The Flirtey delivery drone is constructed from carbon fibre, aluminium and 3D printed components. It is a lightweight, autonomous and electrically driven unmanned aerial vehicle. It lowers its cargo via tether and has built-in safety features such as low battery return to safe location and auto-return home in case of low GPS signal or communication loss.
The reach that a drone offers is greater than other current options which are restricted by traffic, roads and distance. Domino's will look to the results of the trial to determine where drones are implemented further.
"What drones allow us to do is to extend that delivery area by removing barriers such as traffic and access, as well as offering a much faster, safer delivery option, which means we can deliver further afield than we currently do to our rural customers while reaching our urban customers in a much more efficient time."
The trial flights are set to commence later this year following the beginning of daylight savings in New Zealand. Domino's will offer Drone Delivery Specials at the launch of the trial with plans to extend the dimensions, weight and distance of deliveries, based on results and customer feedback.
"These trial deliveries will help provide the insight we need to extend the weight carried by the drone and distance travelled," said Meij. "It is this insight that we hope will lead to being able to consider a drone delivery option for the majority of our orders. We are planning a phased trial approach which is based on the CAA granting approval, as both Domino's and Flirtey are learning what is possible with the drone delivery for our products – but this isn't a pie in the sky idea. It's about working with the regulators and Flirtey to make this a reality."

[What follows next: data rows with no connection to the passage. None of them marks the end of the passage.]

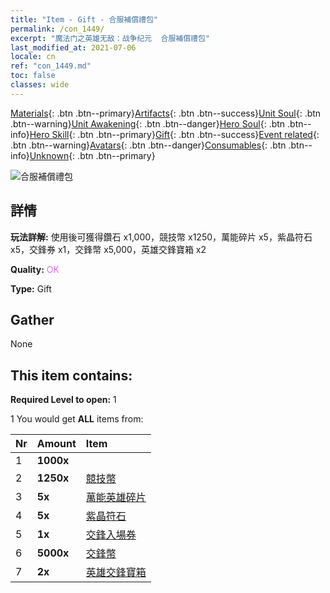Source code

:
 ```yaml
---
title: "Item - Gift - 合服補償禮包"
permalink: /con_1449/
excerpt: "魔法门之英雄无敌：战争纪元  合服補償禮包"
last_modified_at: 2021-07-06
locale: cn
ref: "con_1449.md"
toc: false
classes: wide
---
```

 [Materials](/ItemsCN/){: .btn .btn--primary}[Artifacts](/ItemsCN/Artifacts/){: .btn .btn--success}[Unit Soul](/ItemsCN/UnitSoul/){: .btn .btn--warning}[Unit Awakening](/ItemsCN/UnitAwakening/){: .btn .btn--danger}[Hero Soul](/ItemsCN/HeroSoul/){: .btn .btn--info}[Hero Skill](/ItemsCN/HeroSkill/){: .btn .btn--primary}[Gift](/ItemsCN/Gift/){: .btn .btn--success}[Event related](/ItemsCN/Events/){: .btn .btn--warning}[Avatars](/ItemsCN/Avatars/){: .btn .btn--danger}[Consumables](/ItemsCN/Consumables/){: .btn .btn--info}[Unknown](/ItemsCN/Unknown/){: .btn .btn--primary}

 ![合服補償禮包](/images/t/i_907063.png)

## 詳情
 **玩法詳解:** 使用後可獲得鑽石 x1,000，競技幣 x1250，萬能碎片 x5，紫晶符石 x5，交鋒券 x1，交鋒幣 x5,000，英雄交鋒寶箱 x2

 **Quality:** <span style="color: #DA70D6">OK</span>

 **Type:** Gift

## Gather

  None

## This item contains:

 **Required Level to open:** 1

 1 You would get **ALL** items  from:

  | Nr | Amount |     Item    |
  |:---|:-------|:------------|
  | 1 |  **1000x** | <i class="fas fa-gem"/> |  | 
  | 2 |  **1250x** | [競技幣](/cn/Items/con_903/) |  | 
  | 3 |  **5x** | [萬能英雄碎片](/cn/Items/her_358/) |  | 
  | 4 |  **5x** | [紫晶符石](/cn/Items/con_720/) |  | 
  | 5 |  **1x** | [交鋒入場券](/cn/Items/con_784/) |  | 
  | 6 |  **5000x** | [交鋒幣](/cn/Items/con_907/) |  | 
  | 7 |  **2x** | [英雄交鋒寶箱](/cn/Items/con_1008/) |  | 
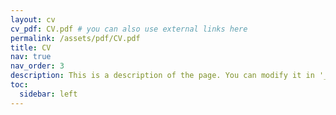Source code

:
 ```yaml
---
layout: cv
cv_pdf: CV.pdf # you can also use external links here
permalink: /assets/pdf/CV.pdf
title: CV
nav: true
nav_order: 3
description: This is a description of the page. You can modify it in '_pages/cv.md'. You can also change or remove the top pdf download button.
toc:
  sidebar: left
---
```


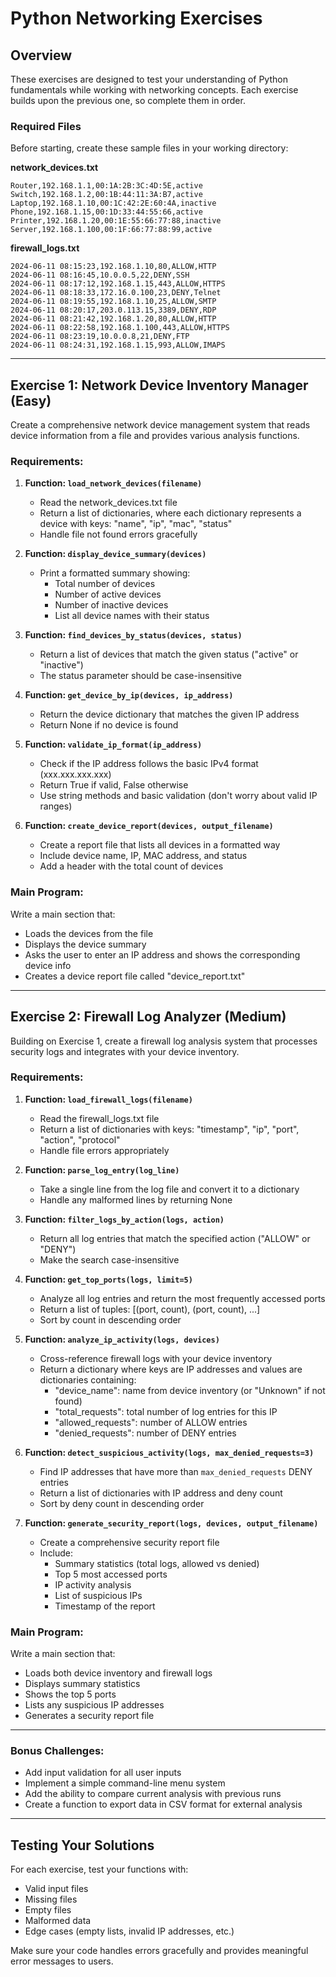 # Python Networking Exercises

## Overview
These exercises are designed to test your understanding of Python fundamentals while working with networking concepts. 
Each exercise builds upon the previous one, so complete them in order.

### Required Files
Before starting, create these sample files in your working directory:

**network_devices.txt**
```
Router,192.168.1.1,00:1A:2B:3C:4D:5E,active
Switch,192.168.1.2,00:1B:44:11:3A:B7,active
Laptop,192.168.1.10,00:1C:42:2E:60:4A,inactive
Phone,192.168.1.15,00:1D:33:44:55:66,active
Printer,192.168.1.20,00:1E:55:66:77:88,inactive
Server,192.168.1.100,00:1F:66:77:88:99,active
```

**firewall_logs.txt**
```
2024-06-11 08:15:23,192.168.1.10,80,ALLOW,HTTP
2024-06-11 08:16:45,10.0.0.5,22,DENY,SSH
2024-06-11 08:17:12,192.168.1.15,443,ALLOW,HTTPS
2024-06-11 08:18:33,172.16.0.100,23,DENY,Telnet
2024-06-11 08:19:55,192.168.1.10,25,ALLOW,SMTP
2024-06-11 08:20:17,203.0.113.15,3389,DENY,RDP
2024-06-11 08:21:42,192.168.1.20,80,ALLOW,HTTP
2024-06-11 08:22:58,192.168.1.100,443,ALLOW,HTTPS
2024-06-11 08:23:19,10.0.0.8,21,DENY,FTP
2024-06-11 08:24:31,192.168.1.15,993,ALLOW,IMAPS
```

---

## Exercise 1: Network Device Inventory Manager (Easy)

Create a comprehensive network device management system that reads device information from a file and provides various analysis functions.

### Requirements:

1. **Function: `load_network_devices(filename)`**
   - Read the network_devices.txt file
   - Return a list of dictionaries, where each dictionary represents a device with keys: "name", "ip", "mac", "status"
   - Handle file not found errors gracefully

2. **Function: `display_device_summary(devices)`**
   - Print a formatted summary showing:
     - Total number of devices
     - Number of active devices
     - Number of inactive devices
     - List all device names with their status

3. **Function: `find_devices_by_status(devices, status)`**
   - Return a list of devices that match the given status ("active" or "inactive")
   - The status parameter should be case-insensitive

4. **Function: `get_device_by_ip(devices, ip_address)`**
   - Return the device dictionary that matches the given IP address
   - Return None if no device is found

5. **Function: `validate_ip_format(ip_address)`**
   - Check if the IP address follows the basic IPv4 format (xxx.xxx.xxx.xxx)
   - Return True if valid, False otherwise
   - Use string methods and basic validation (don't worry about valid IP ranges)

6. **Function: `create_device_report(devices, output_filename)`**
   - Create a report file that lists all devices in a formatted way
   - Include device name, IP, MAC address, and status
   - Add a header with the total count of devices

### Main Program:
Write a main section that:
- Loads the devices from the file
- Displays the device summary
- Asks the user to enter an IP address and shows the corresponding device info
- Creates a device report file called "device_report.txt"

---

## Exercise 2: Firewall Log Analyzer (Medium)

Building on Exercise 1, create a firewall log analysis system that processes security logs and integrates with your device inventory.

### Requirements:

1. **Function: `load_firewall_logs(filename)`**
   - Read the firewall_logs.txt file
   - Return a list of dictionaries with keys: "timestamp", "ip", "port", "action", "protocol"
   - Handle file errors appropriately

2. **Function: `parse_log_entry(log_line)`**
   - Take a single line from the log file and convert it to a dictionary
   - Handle any malformed lines by returning None

3. **Function: `filter_logs_by_action(logs, action)`**
   - Return all log entries that match the specified action ("ALLOW" or "DENY")
   - Make the search case-insensitive

4. **Function: `get_top_ports(logs, limit=5)`**
   - Analyze all log entries and return the most frequently accessed ports
   - Return a list of tuples: [(port, count), (port, count), ...]
   - Sort by count in descending order

5. **Function: `analyze_ip_activity(logs, devices)`**
   - Cross-reference firewall logs with your device inventory
   - Return a dictionary where keys are IP addresses and values are dictionaries containing:
     - "device_name": name from device inventory (or "Unknown" if not found)
     - "total_requests": total number of log entries for this IP
     - "allowed_requests": number of ALLOW entries
     - "denied_requests": number of DENY entries

6. **Function: `detect_suspicious_activity(logs, max_denied_requests=3)`**
   - Find IP addresses that have more than `max_denied_requests` DENY entries
   - Return a list of dictionaries with IP address and deny count
   - Sort by deny count in descending order

7. **Function: `generate_security_report(logs, devices, output_filename)`**
   - Create a comprehensive security report file
   - Include:
     - Summary statistics (total logs, allowed vs denied)
     - Top 5 most accessed ports
     - IP activity analysis
     - List of suspicious IPs
     - Timestamp of the report

### Main Program:
Write a main section that:
- Loads both device inventory and firewall logs
- Displays summary statistics
- Shows the top 5 ports
- Lists any suspicious IP addresses
- Generates a security report file

---

### Bonus Challenges:
- Add input validation for all user inputs
- Implement a simple command-line menu system
- Add the ability to compare current analysis with previous runs
- Create a function to export data in CSV format for external analysis
---

## Testing Your Solutions

For each exercise, test your functions with:
- Valid input files
- Missing files
- Empty files
- Malformed data
- Edge cases (empty lists, invalid IP addresses, etc.)

Make sure your code handles errors gracefully and provides meaningful error messages to users.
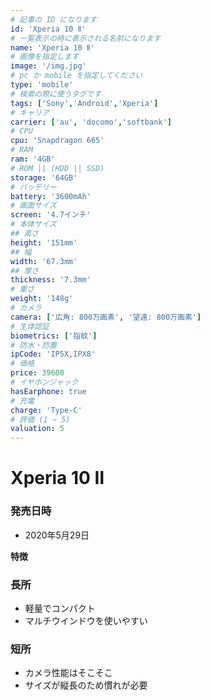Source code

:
 ```yaml
---
# 記事の ID になります
id: 'Xperia 10 Ⅱ'
# 一覧表示の時に表示される名前になります
name: 'Xperia 10 Ⅱ'
# 画像を指定します
image: '/img.jpg'
# pc か mobile を指定してください
type: 'mobile'
# 検索の際に使うタグです
tags: ['Sony','Android','Xperia']
# キャリア
carrier: ['au', 'docomo','softbank']
# CPU
cpu: 'Snapdragon 665'
# RAM
ram: '4GB'
# ROM || (HDD || SSD)
storage: '64GB'
# バッテリー
battery: '3600mAh'
# 画面サイズ
screen: '4.7インチ'
# 本体サイズ
## 高さ
height: '151mm'
## 幅
width: '67.3mm'
## 厚さ
thickness: '7.3mm'
# 重さ
weight: '148g'
# カメラ
camera: ['広角: 800万画素', '望遠: 800万画素']
# 生体認証
biometrics: ['指紋']
# 防水・防塵
ipCode: 'IP5X,IPX8'
# 価格
price: 39600
# イヤホンジャック
hasEarphone: true
# 充電
charge: 'Type-C'
# 評価 (1 ~ 5)
valuation: 5
---
```


# Xperia 10 Ⅱ

### 発売日時
- 2020年5月29日
  
**特徴**
### 長所
- 軽量でコンパクト
- マルチウインドウを使いやすい
### 短所
- カメラ性能はそこそこ
- サイズが縦長のため慣れが必要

Flirtey CEO Matt Sweeny said: "Launching the first commercial drone delivery service in the world is a landmark achievement for Flirtey and Domino's, heralding a new frontier of on-demand delivery for customers across New Zealand and around the globe. New Zealand has the most forward-thinking aviation regulations in the world, and with our new partnership, we are uniquely positioned to bring the same revolutionary drone delivery service to customers globally. We are getting closer to the time where you can push a button on your smartphone and have Domino's delivered by drone to your home."
Domino's is looking at opportunities for drone delivery trials in its six other markets – Australia, Belgium, France, The Netherlands, Japan and Germany.